Supreme Court of Georgia.
Mar 6, 1995.
453 S.E.2d 741
Michael J. Bowers, Attorney General, Daniel M. Formby, Senior Assistant Attorney General, Barbara E. Nelan, Assistant Attorney General, for appellants., Chilivis & Grindler, Nickolas P. Chilivis, Thomas D. Bever, for appellees.
Thompson, Hunstein, Carley.
Cited by 19 opinions  |  Published
1 passage pin-cited by 1 case
Pinpoint authority: bottom 66%
Citer courts: New Mexico Supreme Court (1)
Thompson, Justice.

Acting on information from an unidentified source, the Georgia Department of Revenue conducted a civil audit regarding the Georgia income tax liability of appellee Robert Shelton and the sufficiency of certain Georgia tax returns filed by his wife, appellee Judy Shelton. The matter was then referred by the Revenue Department to the Department of Law of the State of Georgia, for criminal investigation and possible prosecution for violations of Georgia’s revenue laws. [1] Mr. Shelton was subsequently charged under OCGA § 48-7-2, with two misdemeanor counts of unlawful failure to pay State income tax for tax years 1991 and 1992. He pled nolo contendere to the accusation and was sentenced under the First Offender Act, OCGA § 42-8-60 et seq. [2] The State agreed that it would not prosecute Mrs. Shelton for any alleged tax offenses occurring in 1992 or earlier.

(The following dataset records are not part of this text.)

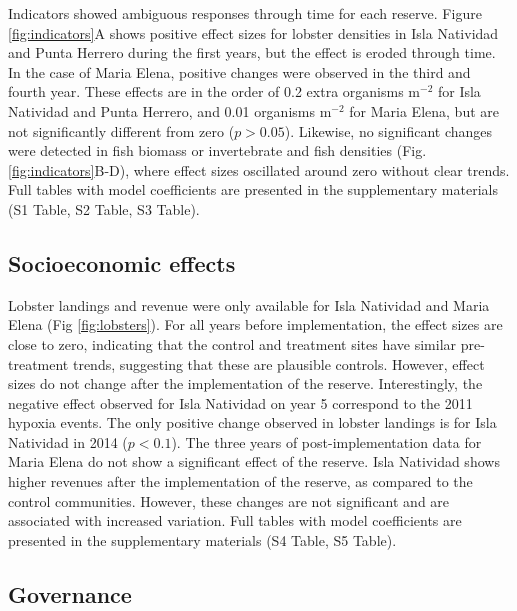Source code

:\documentclass{frontiersSCNS}
\begin{document}
Indicators showed ambiguous responses through time for each reserve.
Figure \ref{fig:indicators}A shows positive effect sizes for lobster
densities in Isla Natividad and Punta Herrero during the first years,
but the effect is eroded through time. In the case of Maria Elena,
positive changes were observed in the third and fourth year. These
effects are in the order of 0.2 extra organisms \(\mathrm{m}^{-2}\) for
Isla Natividad and Punta Herrero, and 0.01 organisms \(\mathrm{m}^{-2}\)
for Maria Elena, but are not significantly different from zero
(\(p > 0.05\)). Likewise, no significant changes were detected in fish
biomass or invertebrate and fish densities (Fig.
\ref{fig:indicators}B-D), where effect sizes oscillated around zero
without clear trends. Full tables with model coefficients are presented
in the supplementary materials (S1 Table, S2 Table, S3 Table).

\hypertarget{socioeconomic-effects}{%
\subsection{Socioeconomic effects}\label{socioeconomic-effects}}

Lobster landings and revenue were only available for Isla Natividad and
Maria Elena (Fig \ref{fig:lobsters}). For all years before
implementation, the effect sizes are close to zero, indicating that the
control and treatment sites have similar pre-treatment trends,
suggesting that these are plausible controls. However, effect sizes do
not change after the implementation of the reserve. Interestingly, the
negative effect observed for Isla Natividad on year 5 correspond to the
2011 hypoxia events. The only positive change observed in lobster
landings is for Isla Natividad in 2014 (\(p < 0.1\)). The three years of
post-implementation data for Maria Elena do not show a significant
effect of the reserve. Isla Natividad shows higher revenues after the
implementation of the reserve, as compared to the control communities.
However, these changes are not significant and are associated with
increased variation. Full tables with model coefficients are presented
in the supplementary materials (S4 Table, S5 Table).

\hypertarget{governance}{%
\subsection{Governance}\label{governance}}
\end{document}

The criminal plea was announced in a press release by the Revenue Department and Commissioner Collins. Mr. Shelton was at the time Chairman of Delta Air Lines’ Master Executive Council, which comprises part of the Air Line Pilot’s Association. Numerous requests were subsequently received by the Law Department under the Georgia Act relating to the inspection of public records (known commonly[*248] as the Open Records Act), OCGA § 50-18-70 et seq., for access to the Shelton criminal investigative file held in the office of the Attorney General.

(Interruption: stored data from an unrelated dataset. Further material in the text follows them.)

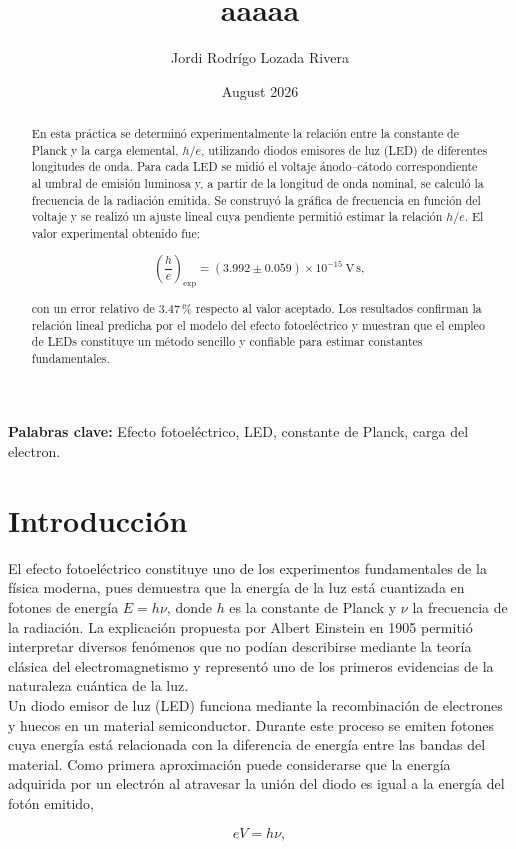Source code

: \documentclass{article}
\title{aaaaa}
\author{Jordi Rodrígo Lozada Rivera}
\date{August 2026}
\begin{document}
\begin{abstract}
En esta práctica se determinó experimentalmente la relación entre la constante de
Planck y la carga elemental, $h/e$, utilizando diodos emisores de luz (LED) de
diferentes longitudes de onda. Para cada LED se midió el voltaje ánodo--cátodo
correspondiente al umbral de emisión luminosa y, a partir de la longitud de onda
nominal, se calculó la frecuencia de la radiación emitida. Se construyó la gráfica
de frecuencia en función del voltaje y se realizó un ajuste lineal cuya pendiente
permitió estimar la relación $h/e$. El valor experimental obtenido fue: 

\[
\left(\frac{h}{e}\right)_{\mathrm{exp}}
=(3.992\pm0.059)\times10^{-15}\ \mathrm{V\,s},
\]

con un error relativo de $3.47\,\%$ respecto al valor aceptado. Los resultados
confirman la relación lineal predicha por el modelo del efecto fotoeléctrico y
muestran que el empleo de LEDs constituye un método sencillo y confiable para
estimar constantes fundamentales.
\end{abstract}


\textbf{Palabras clave:}
Efecto fotoeléctrico, LED, constante de Planck, carga del electron.

\section{Introducción}

El efecto fotoeléctrico constituye uno de los experimentos fundamentales de la
física moderna, pues demuestra que la energía de la luz está cuantizada en
fotones de energía $E=h\nu$, donde $h$ es la constante de Planck y $\nu$ la
frecuencia de la radiación. La explicación propuesta por Albert Einstein en
1905 permitió interpretar diversos fenómenos que no podían describirse mediante
la teoría clásica del electromagnetismo y representó uno de los primeros
evidencias de la naturaleza cuántica de la luz. \\

Un diodo emisor de luz (LED) funciona mediante la recombinación de electrones y
huecos en un material semiconductor. Durante este proceso se emiten fotones cuya
energía está relacionada con la diferencia de energía entre las bandas del
material. Como primera aproximación puede considerarse que la energía adquirida
por un electrón al atravesar la unión del diodo es igual a la energía del fotón
emitido,

\[
eV=h\nu,
\]
\end{document}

The Sheltons filed a complaint for injunctive relief and obtained an order of the Superior Court of Fulton County, enjoining appellants, Attorney General Bowers and Revenue Commissioner Collins, from publicly disclosing any information in the investigative file, and ordering the record sealed until further order of the court. Following a hearing, an order was entered permanently enjoining the disclosure of any information in the investigative file, on the bases that the State’s file contains confidential tax information which is not required to be disclosed under the Open Records Act; there was no legitimate public interest in disclosure and; the disclosure would violate appellees’ right to privacy. [3] It is from the permanent injunction that this appeal is taken.

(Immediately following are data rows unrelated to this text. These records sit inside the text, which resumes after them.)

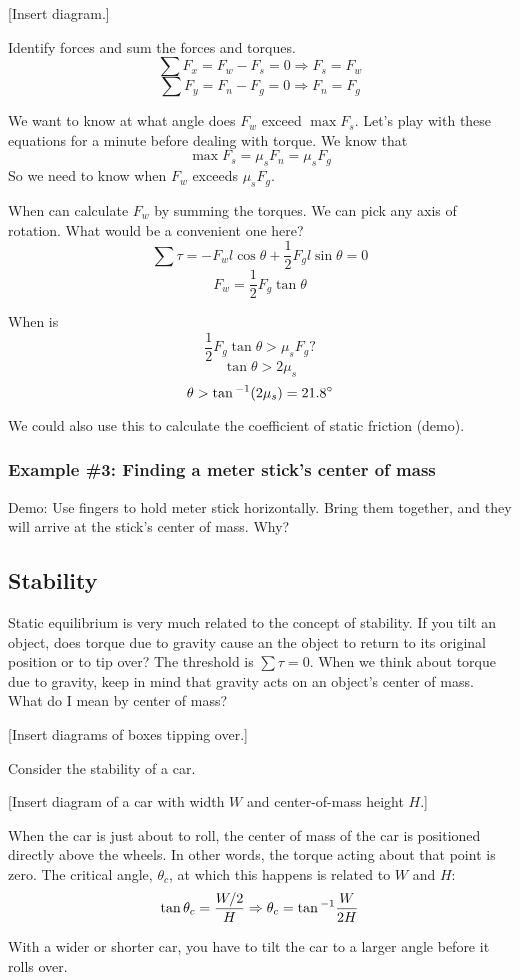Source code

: [Insert diagram.]
\vspace{5cm}

Identify forces and sum the forces and torques.
$$\sum F_x = F_w-F_s=0 \Rightarrow F_s=F_w$$
$$\sum F_y = F_n - F_g=0 \Rightarrow F_n=F_g$$

We want to know at what angle does $F_w$ exceed $\max F_s$. Let's play with these equations for a minute before dealing with torque. We know that
$$\max F_s=\mu_sF_n=\mu_sF_g$$
So we need to know when $F_w$ exceeds $\mu_sF_g$.

When can calculate $F_w$ by summing the torques. We can pick any axis of rotation. What would be a convenient one here?
$$\sum \tau=-F_wl\cos\theta+\frac{1}{2}F_gl\sin\theta=0$$
$$F_w=\frac{1}{2}F_g\tan\theta$$

When is
$$\frac{1}{2}F_g\tan\theta > \mu_s F_g?$$
$$\tan\theta > 2\mu_s$$
$$\theta > \tan\displaystyle^{-1}(2\mu_s)=21.8^\circ$$

We could also use this to calculate the coefficient of static friction (demo).


\subsubsection{Example \#3: Finding a meter stick's center of mass}
Demo: Use fingers to hold meter stick horizontally. Bring them together, and they will arrive at the stick's center of mass. Why?
\vspace{5cm}

\subsection{Stability}
Static equilibrium is very much related to the concept of stability. If you tilt an object, does torque due to gravity cause an the object to return to its original position or to tip over? The threshold is $\sum \tau =0$. When we think about torque due to gravity, keep in mind that gravity acts on an object's center of mass. What do I mean by center of mass?

[Insert diagrams of boxes tipping over.]
\vspace{5cm}

Consider the stability of a car.

[Insert diagram of a car with width $W$ and center-of-mass height $H$.]
\vspace{5cm}

When the car is just about to roll, the center of mass of the car is positioned directly above the wheels. In other words, the torque acting about that point is zero. The critical angle, $\theta_c$, at which this happens is related to $W$ and $H$:
$$\tan\theta_c=\frac{W/2}{H}\Rightarrow \theta_c=\tan\displaystyle^{-1}\frac{W}{2H}$$

With a wider or shorter car, you have to tilt the car to a larger angle before it rolls over.

\clearpage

1. As a threshold issue, appellants assert that the Open Records Act provides no jurisdictional basis upon which to enjoin the disclosure of public records. Their argument is predicated on the ruling in Chrysler Corp. v. Brown, 441 U. S. 281 (99 SC 1705, 60 LE2d 208) (1979), decided under the Freedom of Information Act (FOIA), and disallowing what was denominated as a “reverse-FOIA” action. The Court held that FOIA is purely a disclosure statute which affords no private right of action to enjoin agency disclosure. The basis for the ruling was the determination that Congress did not limit an agency’s discretion to disclose information when it enacted the FOIA, since the Act imposes no affirmative duties on an agency to withhold information sought. Its provisions exempting specified information from disclosure [4] were meant only to permit the governmental agency to withhold certain information, and were not meant to mandate nondisclosure.

The Georgia Act relating to the inspection of public records, OCGA § 50-18-70 et seq., requires disclosure of public records, with certain exceptions enumerated at OCGA § 50-18-72 (a). While the enumerated exceptions are similar to those contained in the FOIA, this Court has determined that the Georgia Act mandates the nondisclosure of certain excepted information. Harris v. Cox Enterprises, 256 Ga. 299 (348 SE2d 448) (1986). The statute grants jurisdiction to the Georgia Superior Courts under OCGA § 50-18-73 (a), “to entertain actions against persons or agencies having custody of records[*249] open to the public ... to enforce compliance” with the Act’s provisions, and the court is vested with discretion in determining whether to allow or prohibit inspection. Harris, supra. OCGA § 50-18-70 (b) allows for inspection of all public records of an agency, “except those which by order of a court of this state or by law are prohibited or specifically exempted from being open to public inspection.” Because the Georgia Act materially differs from the FOIA, Chrysler Corp. is inapplicable. Accordingly, the Sheltons have a cause of action to enforce compliance with the Act, by seeking to enjoin disclosure of legally protected information.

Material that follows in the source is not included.